◆ **YOUR ASSIGNMENT**
Every line in the records below that holds the word "there" is to be copied.

* * *

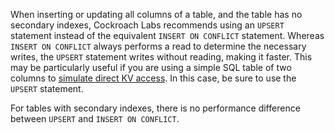 When inserting or updating all columns of a table, and the table has no secondary
indexes, Cockroach Labs recommends using an `UPSERT` statement instead of the
equivalent `INSERT ON CONFLICT` statement. Whereas `INSERT ON CONFLICT` always
performs a read to determine the necessary writes, the `UPSERT` statement writes
without reading, making it faster. This may be particularly useful if
you are using a simple SQL table of two columns to [simulate direct KV access](sql-faqs.html#can-i-use-cockroachdb-as-a-key-value-store).
In this case, be sure to use the `UPSERT` statement.

For tables with secondary indexes, there is no performance difference between `UPSERT` and `INSERT ON CONFLICT`.
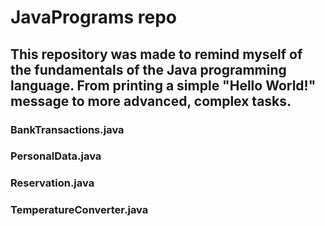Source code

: # JavaPrograms repo #

## This repository was made to remind myself of the fundamentals of the Java programming language. From printing a simple "Hello World!" message to more advanced, complex tasks. ##

### BankTransactions.java ###

### PersonalData.java ###

### Reservation.java ###

### TemperatureConverter.java ####
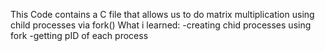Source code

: This Code contains a C file that allows us to do matrix multiplication using child processes via fork()
What i learned:
-creating chid processes using fork
-getting pID of each process
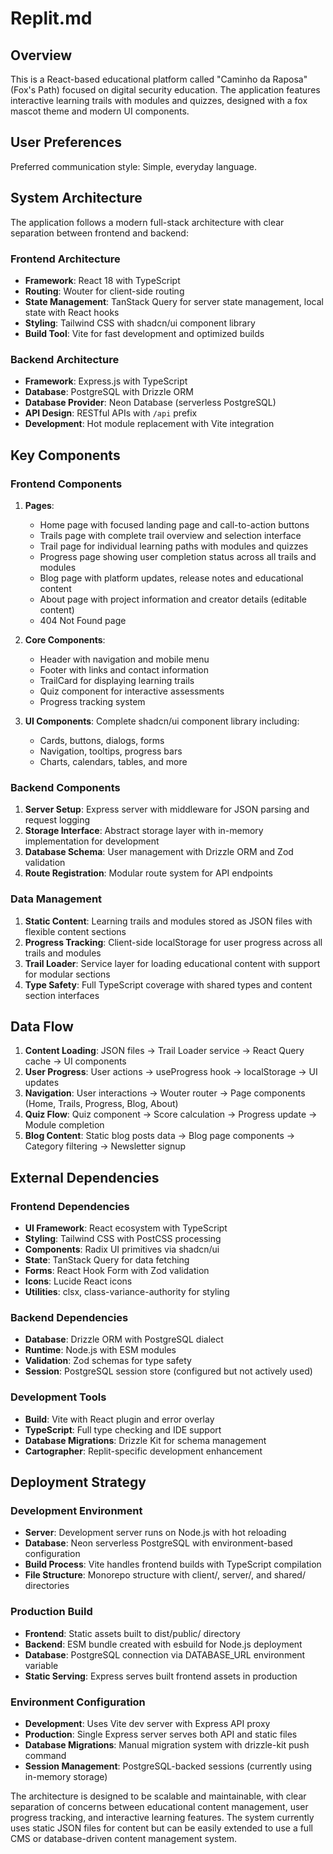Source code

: # Replit.md

## Overview

This is a React-based educational platform called "Caminho da Raposa" (Fox's Path) focused on digital security education. The application features interactive learning trails with modules and quizzes, designed with a fox mascot theme and modern UI components.

## User Preferences

Preferred communication style: Simple, everyday language.

## System Architecture

The application follows a modern full-stack architecture with clear separation between frontend and backend:

### Frontend Architecture
- **Framework**: React 18 with TypeScript
- **Routing**: Wouter for client-side routing
- **State Management**: TanStack Query for server state management, local state with React hooks
- **Styling**: Tailwind CSS with shadcn/ui component library
- **Build Tool**: Vite for fast development and optimized builds

### Backend Architecture
- **Framework**: Express.js with TypeScript
- **Database**: PostgreSQL with Drizzle ORM
- **Database Provider**: Neon Database (serverless PostgreSQL)
- **API Design**: RESTful APIs with `/api` prefix
- **Development**: Hot module replacement with Vite integration

## Key Components

### Frontend Components
1. **Pages**:
   - Home page with focused landing page and call-to-action buttons
   - Trails page with complete trail overview and selection interface
   - Trail page for individual learning paths with modules and quizzes
   - Progress page showing user completion status across all trails and modules
   - Blog page with platform updates, release notes and educational content
   - About page with project information and creator details (editable content)
   - 404 Not Found page

2. **Core Components**:
   - Header with navigation and mobile menu
   - Footer with links and contact information
   - TrailCard for displaying learning trails
   - Quiz component for interactive assessments
   - Progress tracking system

3. **UI Components**: Complete shadcn/ui component library including:
   - Cards, buttons, dialogs, forms
   - Navigation, tooltips, progress bars
   - Charts, calendars, tables, and more

### Backend Components
1. **Server Setup**: Express server with middleware for JSON parsing and request logging
2. **Storage Interface**: Abstract storage layer with in-memory implementation for development
3. **Database Schema**: User management with Drizzle ORM and Zod validation
4. **Route Registration**: Modular route system for API endpoints

### Data Management
1. **Static Content**: Learning trails and modules stored as JSON files with flexible content sections
2. **Progress Tracking**: Client-side localStorage for user progress across all trails and modules
3. **Trail Loader**: Service layer for loading educational content with support for modular sections
4. **Type Safety**: Full TypeScript coverage with shared types and content section interfaces

## Data Flow

1. **Content Loading**: JSON files → Trail Loader service → React Query cache → UI components
2. **User Progress**: User actions → useProgress hook → localStorage → UI updates
3. **Navigation**: User interactions → Wouter router → Page components (Home, Trails, Progress, Blog, About)
4. **Quiz Flow**: Quiz component → Score calculation → Progress update → Module completion
5. **Blog Content**: Static blog posts data → Blog page components → Category filtering → Newsletter signup

## External Dependencies

### Frontend Dependencies
- **UI Framework**: React ecosystem with TypeScript
- **Styling**: Tailwind CSS with PostCSS processing
- **Components**: Radix UI primitives via shadcn/ui
- **State**: TanStack Query for data fetching
- **Forms**: React Hook Form with Zod validation
- **Icons**: Lucide React icons
- **Utilities**: clsx, class-variance-authority for styling

### Backend Dependencies
- **Database**: Drizzle ORM with PostgreSQL dialect
- **Runtime**: Node.js with ESM modules
- **Validation**: Zod schemas for type safety
- **Session**: PostgreSQL session store (configured but not actively used)

### Development Tools
- **Build**: Vite with React plugin and error overlay
- **TypeScript**: Full type checking and IDE support
- **Database Migrations**: Drizzle Kit for schema management
- **Cartographer**: Replit-specific development enhancement

## Deployment Strategy

### Development Environment
- **Server**: Development server runs on Node.js with hot reloading
- **Database**: Neon serverless PostgreSQL with environment-based configuration
- **Build Process**: Vite handles frontend builds with TypeScript compilation
- **File Structure**: Monorepo structure with client/, server/, and shared/ directories

### Production Build
- **Frontend**: Static assets built to dist/public/ directory
- **Backend**: ESM bundle created with esbuild for Node.js deployment
- **Database**: PostgreSQL connection via DATABASE_URL environment variable
- **Static Serving**: Express serves built frontend assets in production

### Environment Configuration
- **Development**: Uses Vite dev server with Express API proxy
- **Production**: Single Express server serves both API and static files
- **Database Migrations**: Manual migration system with drizzle-kit push command
- **Session Management**: PostgreSQL-backed sessions (currently using in-memory storage)

The architecture is designed to be scalable and maintainable, with clear separation of concerns between educational content management, user progress tracking, and interactive learning features. The system currently uses static JSON files for content but can be easily extended to use a full CMS or database-driven content management system.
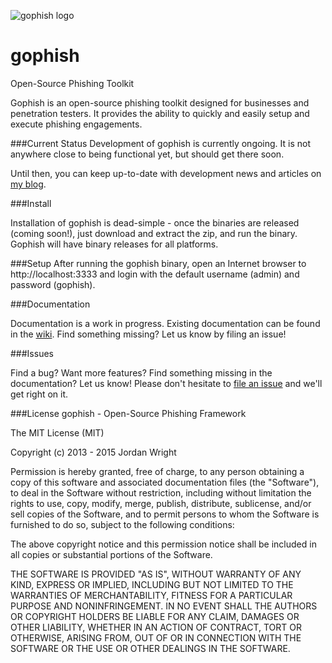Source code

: ![gophish logo](https://raw.github.com/jordan-wright/gophish/master/static/images/gophish_purple.png)

gophish
=======

Open-Source Phishing Toolkit

Gophish is an open-source phishing toolkit designed for businesses and penetration testers. It provides the ability to quickly and easily setup and execute phishing engagements.

###Current Status
Development of gophish is currently ongoing. It is not anywhere close to being functional yet, but should get there soon.

Until then, you can keep up-to-date with development news and articles on [my blog](http://jordan-wright.github.io/blog/categories/gophish/).

###Install

Installation of gophish is dead-simple - once the binaries are released (coming soon!), just download and extract the zip, and run the binary. Gophish will have binary releases for all platforms.

###Setup
After running the gophish binary, open an Internet browser to http://localhost:3333 and login with the default username (admin) and password (gophish).

###Documentation

Documentation is a work in progress. Existing documentation can be found in the [wiki](wiki). Find something missing? Let us know by filing an issue!

###Issues

Find a bug? Want more features? Find something missing in the documentation? Let us know! Please don't hesitate to [file an issue](issues/new) and we'll get right on it.

###License
gophish - Open-Source Phishing Framework

The MIT License (MIT)

Copyright (c) 2013 - 2015 Jordan Wright

Permission is hereby granted, free of charge, to any person obtaining a copy
of this software and associated documentation files (the "Software"), to deal
in the Software without restriction, including without limitation the rights
to use, copy, modify, merge, publish, distribute, sublicense, and/or sell
copies of the Software, and to permit persons to whom the Software is
furnished to do so, subject to the following conditions:

The above copyright notice and this permission notice shall be included in
all copies or substantial portions of the Software.

THE SOFTWARE IS PROVIDED "AS IS", WITHOUT WARRANTY OF ANY KIND, EXPRESS OR
IMPLIED, INCLUDING BUT NOT LIMITED TO THE WARRANTIES OF MERCHANTABILITY,
FITNESS FOR A PARTICULAR PURPOSE AND NONINFRINGEMENT. IN NO EVENT SHALL THE
AUTHORS OR COPYRIGHT HOLDERS BE LIABLE FOR ANY CLAIM, DAMAGES OR OTHER
LIABILITY, WHETHER IN AN ACTION OF CONTRACT, TORT OR OTHERWISE, ARISING FROM,
OUT OF OR IN CONNECTION WITH THE SOFTWARE OR THE USE OR OTHER DEALINGS IN
THE SOFTWARE.
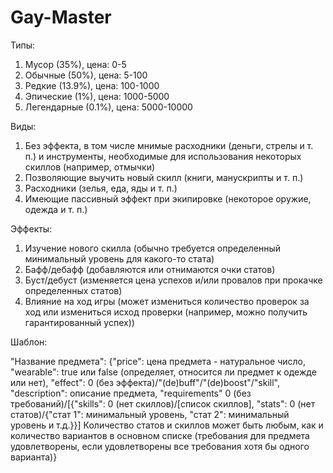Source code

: # Gay-Master

Типы:

1. Мусор (35%), цена: 0-5
2. Обычные (50%), цена: 5-100
3. Редкие (13.9%), цена: 100-1000
4. Эпические (1%), цена: 1000-5000
5. Легендарные (0.1%), цена: 5000-10000

Виды:

1. Без эффекта, в том числе мнимые расходники (деньги, стрелы и т. п.) и инструменты, необходимые для использования некоторых скиллов (например, отмычки)
2. Позволяющие выучить новый скилл (книги, манускрипты и т. п.)
3. Расходники (зелья, еда, яды и т. п.)
4. Имеющие пассивный эффект при экипировке (некоторое оружие, одежда и т. п.)

Эффекты:

1. Изучение нового скилла (обычно требуется определенный минимальный уровень для какого-то стата)
2. Бафф/дебафф (добавляются или отнимаются очки статов)
3. Буст/дебуст (изменяется цена успехов и/или провалов при прокачке определенных статов)
4. Влияние на ход игры (может измениться количество проверок за ход или измениться исход проверки (например, можно получить гарантированный успех))

Шаблон:

"Название предмета": {"price": цена предмета - натуральное число,
                      "wearable": true или false (определяет, относится ли предмет к одежде или нет),
                      "effect": 0 (без эффекта)/"(de)buff"/"(de)boost"/"skill",
                      "description": описание предмета,
                      "requirements" 0 (без требований)/[{"skills": 0 (нет скиллов)/[список скиллов], "stats": 0 (нет статов)/{"стат 1": минимальный уровень, "стат 2": минимальный уровень и т.д.}}] Количество статов и скиллов может быть любым, как и количество вариантов в основном списке (требования для предмета удовлетворены, если удовлетворены все требования хотя бы одного варианта)}
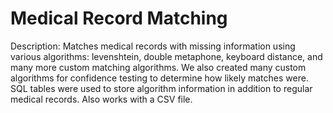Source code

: # Medical Record Matching
Description: Matches medical records with missing information using various algorithms: levenshtein, double metaphone, keyboard distance, and many more custom matching algorithms. We also created many custom algorithms for confidence testing to determine how likely matches were. SQL tables were used to store algorithm information in addition to regular medical records. Also works with a CSV file.
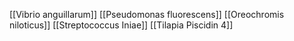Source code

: [[Vibrio anguillarum]]
[[Pseudomonas fluorescens]]
[[Oreochromis niloticus]]
[[Streptococcus Iniae]]
[[Tilapia Piscidin 4]]
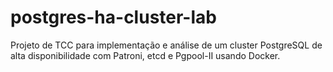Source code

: # postgres-ha-cluster-lab
Projeto de TCC para implementação e análise de um cluster PostgreSQL de alta disponibilidade com Patroni, etcd e Pgpool-II usando Docker.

* * *

◆ **RESPONSE AREA**
For tables with secondary indexes, there is no performance difference between `UPSERT` and `INSERT ON CONFLICT`.
Development of gophish is currently ongoing. It is not anywhere close to being functional yet, but should get there soon.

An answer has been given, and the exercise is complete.